Chabán no es un monstruo asesino que surgió de la nada para enlutar a centenares de familias. Es la caricatura expresionista de un modelo de complicidad amateur que el rocanrol aplicó a todos sus protagonistas (bolicheros, músicos, managers, agentes de prensa, periodistas y público) para preservar una presunta “esencia”. No es fácil rastrear el origen de este entramado de precariedades. Es probable que cierta pretensión de autoafirmación cultural a cualquier costo haya contribuido a desviar los reflejos de la autoestima: para querer ser distintos y mejores había que pagar el precio de la improvisación y el peligro. Estas reglas no escritas derivaron en una cultura de la incomodidad tolerada; una abnegación hedonista que varias generaciones rockeras absorbieron para asegurar su pertenencia al ghetto. El hacinamiento, los baños infames, el sonido pésimo, los horarios imprevisibles, la paranoia frente a posibles razzias policiales a la salida, forman parte de un imaginario que el rockero medio considera inherente a su condición. La glorificación del “aguante” redime al rockero frente a la opresión del “afuera” al mismo tiempo que canaliza los garrones del “adentro”.
Formateados según estas pautas de convivencia, quienes manejan el circuito reproducen naturalmente lo que para el “ciudadano común” resulta inconcebible. Entonces, el bolichero, a quien nadie se le ocurriría pedirle matafuegos y salidas de emergencia, exprime a la banda cuando es chica y mueve poca gente; si crece exponencialmente su poder de convocatoria, el grupo pretende manejar los espectáculos con el mismo espíritu under, “para no venderse” y, de paso, achicar gastos; se publicita el carácter festivo y pirotécnico de ciertas bandas, porque el marketing rocanrolero, con la prensa como intermediaria, invita a celebrar más la fiesta de abajo que la de arriba del escenario; los fans, protagonistas no remunerados, les exigen a los músicos que “no cambien nunca”, como si la vida no los fuera moldeando también a ellos, a cada instante.

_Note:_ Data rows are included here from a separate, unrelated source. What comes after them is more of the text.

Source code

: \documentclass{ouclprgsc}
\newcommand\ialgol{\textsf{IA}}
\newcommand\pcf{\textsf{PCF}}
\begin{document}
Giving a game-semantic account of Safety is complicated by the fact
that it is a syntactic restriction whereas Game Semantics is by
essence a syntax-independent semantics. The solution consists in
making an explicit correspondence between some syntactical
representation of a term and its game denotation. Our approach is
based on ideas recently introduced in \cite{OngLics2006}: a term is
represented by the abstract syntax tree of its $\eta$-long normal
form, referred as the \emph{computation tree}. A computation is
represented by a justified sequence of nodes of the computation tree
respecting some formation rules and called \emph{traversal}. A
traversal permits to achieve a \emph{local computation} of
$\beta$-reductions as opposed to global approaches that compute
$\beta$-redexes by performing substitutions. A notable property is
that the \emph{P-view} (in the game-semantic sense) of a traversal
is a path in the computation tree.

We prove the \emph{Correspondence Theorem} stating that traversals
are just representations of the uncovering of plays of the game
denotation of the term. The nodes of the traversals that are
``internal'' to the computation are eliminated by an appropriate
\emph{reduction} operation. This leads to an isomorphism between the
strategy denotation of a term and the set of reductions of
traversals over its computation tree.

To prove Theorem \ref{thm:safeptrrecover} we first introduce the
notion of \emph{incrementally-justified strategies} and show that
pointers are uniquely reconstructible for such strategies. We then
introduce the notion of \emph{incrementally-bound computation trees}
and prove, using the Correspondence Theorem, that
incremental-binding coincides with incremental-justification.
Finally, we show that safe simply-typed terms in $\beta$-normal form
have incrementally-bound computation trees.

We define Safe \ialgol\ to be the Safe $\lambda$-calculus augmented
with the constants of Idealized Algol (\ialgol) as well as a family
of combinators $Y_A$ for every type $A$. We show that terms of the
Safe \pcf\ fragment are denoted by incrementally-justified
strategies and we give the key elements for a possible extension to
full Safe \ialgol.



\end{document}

Esto no empezó la semana pasada. Quienes hayan transitado, desde los ’80 para acá, sitios como el Parakultural, Arpegios, el Arlequines, Die Schule, Stadium, Hangar y tantos otros, pueden corroborarlo. Se renuevan las tribus urbanas, pierden peso las cadenas metaleras y las crestas punks, proliferan las banderas y las bengalas importadas del fútbol; lo que permanece inalterable es la complicidad del maltrato, sostenida por un ritual (en muchos sentidos muy disfrutable, y no hay contrasentido aquí) que alimenta espiritualmente a unos y materialmente a otros. La tragedia de Cromañón obliga a rediseñar los términos de ese contrato informal entre las partes, más allá de las evidentes responsabilidades estatales y empresariales. Mientras tanto, es necesario clarificar mínimamente un discurso público marcado –en el mejor de los casos– por el voluntarismo bien pensante y –en el peor– por la hipocresía y el cinismo.